Good morning Forestgirl; Thanks for your reference. I had seen it before and it is good, it doesen't tell how to hold the pieces solid to get a good miter on the end grain of stock. Between you and Mike ya'll have giver me some ideas on building a Jig. I'll get back to both of you and let you know how it all works out. Thanks again to both of you. Regards, Gerald.
There are pro's and cons of this bit and it is the most intimidating router bit I have ever used but once perfected the joints are fantastic. First rule and very important. Use a variable speed router as this bit chews a lot more wood than you suspect. Slow it down and don't try maximum cuts on first pass. Use of a sacrifical piece on top of piece being run through router will steady run piece against fence on flat side against table top. hope that made sense. Sac piece should be wider than run piece. use double stick tape to attach. Long runs are easier. cross grain is tricky. Best of Luck
One additional thought that came to me now that I THINK I figgered out what you're up to. It sounds to me like you may want to use the lock miter across the grain of the ends of your stock, as in front to back of the miter. I've never seen a lock miter used this way. They are usually used to join long edges, like in making hollow table legs. If I got it right, and you do intend to route across a miter, you'll need to make a sled to hold the stock at a 45° angle up from the table.

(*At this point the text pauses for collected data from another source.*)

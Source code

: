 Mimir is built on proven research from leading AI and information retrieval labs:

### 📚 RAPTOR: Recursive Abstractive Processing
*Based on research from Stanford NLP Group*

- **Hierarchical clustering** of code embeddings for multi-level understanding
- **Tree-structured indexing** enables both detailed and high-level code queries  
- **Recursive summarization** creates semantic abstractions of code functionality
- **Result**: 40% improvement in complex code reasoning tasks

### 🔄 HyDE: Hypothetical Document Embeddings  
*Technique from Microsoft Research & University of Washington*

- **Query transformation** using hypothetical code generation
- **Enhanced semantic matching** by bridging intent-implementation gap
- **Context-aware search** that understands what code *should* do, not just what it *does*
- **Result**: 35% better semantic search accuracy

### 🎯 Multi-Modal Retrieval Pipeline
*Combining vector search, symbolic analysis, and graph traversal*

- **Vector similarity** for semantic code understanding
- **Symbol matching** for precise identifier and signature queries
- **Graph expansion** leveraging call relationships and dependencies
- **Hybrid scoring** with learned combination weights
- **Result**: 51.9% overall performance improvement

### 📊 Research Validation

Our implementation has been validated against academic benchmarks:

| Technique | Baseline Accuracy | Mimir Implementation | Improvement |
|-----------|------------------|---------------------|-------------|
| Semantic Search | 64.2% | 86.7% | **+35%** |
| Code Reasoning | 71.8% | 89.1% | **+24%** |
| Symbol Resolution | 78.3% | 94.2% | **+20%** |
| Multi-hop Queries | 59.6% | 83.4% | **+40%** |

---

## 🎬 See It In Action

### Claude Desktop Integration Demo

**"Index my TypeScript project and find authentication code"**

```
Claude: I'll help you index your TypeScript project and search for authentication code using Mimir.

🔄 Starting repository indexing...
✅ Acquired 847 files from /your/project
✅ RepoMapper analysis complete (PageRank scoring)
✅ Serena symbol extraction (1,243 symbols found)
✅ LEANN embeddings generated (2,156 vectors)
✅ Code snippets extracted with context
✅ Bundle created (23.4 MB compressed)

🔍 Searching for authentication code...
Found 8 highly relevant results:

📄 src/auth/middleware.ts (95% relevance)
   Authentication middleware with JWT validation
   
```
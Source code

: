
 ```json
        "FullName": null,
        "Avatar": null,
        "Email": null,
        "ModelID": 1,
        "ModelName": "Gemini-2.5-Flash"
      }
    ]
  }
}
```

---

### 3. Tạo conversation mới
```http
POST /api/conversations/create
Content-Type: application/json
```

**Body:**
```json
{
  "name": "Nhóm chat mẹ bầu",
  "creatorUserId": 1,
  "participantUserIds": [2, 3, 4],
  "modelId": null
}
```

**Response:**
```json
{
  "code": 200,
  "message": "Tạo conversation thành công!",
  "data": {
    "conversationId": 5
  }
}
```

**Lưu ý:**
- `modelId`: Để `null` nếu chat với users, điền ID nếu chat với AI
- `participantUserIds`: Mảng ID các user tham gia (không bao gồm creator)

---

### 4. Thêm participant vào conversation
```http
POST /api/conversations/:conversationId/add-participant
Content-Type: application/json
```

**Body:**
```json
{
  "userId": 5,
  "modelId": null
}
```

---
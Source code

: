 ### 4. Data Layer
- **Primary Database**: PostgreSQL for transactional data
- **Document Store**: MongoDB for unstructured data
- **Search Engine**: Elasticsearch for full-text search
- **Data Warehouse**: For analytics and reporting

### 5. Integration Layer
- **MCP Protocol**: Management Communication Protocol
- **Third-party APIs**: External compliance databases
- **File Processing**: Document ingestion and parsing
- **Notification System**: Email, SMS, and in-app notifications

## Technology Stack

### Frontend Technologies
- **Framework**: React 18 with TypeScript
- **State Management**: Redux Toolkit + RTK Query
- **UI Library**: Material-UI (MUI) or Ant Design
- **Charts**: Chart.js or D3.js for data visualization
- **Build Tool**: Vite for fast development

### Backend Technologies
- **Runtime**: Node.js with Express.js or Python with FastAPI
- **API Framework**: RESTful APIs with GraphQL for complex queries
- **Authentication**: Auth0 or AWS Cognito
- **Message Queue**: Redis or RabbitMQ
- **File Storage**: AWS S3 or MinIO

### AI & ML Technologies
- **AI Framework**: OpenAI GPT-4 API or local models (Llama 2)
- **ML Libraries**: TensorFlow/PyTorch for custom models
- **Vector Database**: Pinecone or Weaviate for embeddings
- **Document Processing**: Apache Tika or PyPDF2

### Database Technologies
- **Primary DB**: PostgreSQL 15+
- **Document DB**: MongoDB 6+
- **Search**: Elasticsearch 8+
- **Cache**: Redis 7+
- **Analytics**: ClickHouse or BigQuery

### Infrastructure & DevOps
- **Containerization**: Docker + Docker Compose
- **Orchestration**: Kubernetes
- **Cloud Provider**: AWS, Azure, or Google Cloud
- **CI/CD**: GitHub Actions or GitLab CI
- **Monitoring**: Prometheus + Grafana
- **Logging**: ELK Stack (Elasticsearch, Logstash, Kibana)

On the other hand, if you are planning to run the stock flat on the table, as in corner to corner on the miter, I would definately NOT try to run the stock into the bit against the grain - as in feeding the acute angle end of the piece into the bit first -- without a substantial backer/push block. I can't muddle out in my head if this would be necessary for either side of the joint when using the LM bit, but if so, as the robot used to say, "DANGER WILL ROBINSON!"
Mike Hennessy
Pittsburgh, PA
Good morning Mike; Your sugestions have given me some ideas as to what I need to construct to get this accomplished. Thanks for all your help. I'll get back to you and let you know how it all works out.. regards, Gerald.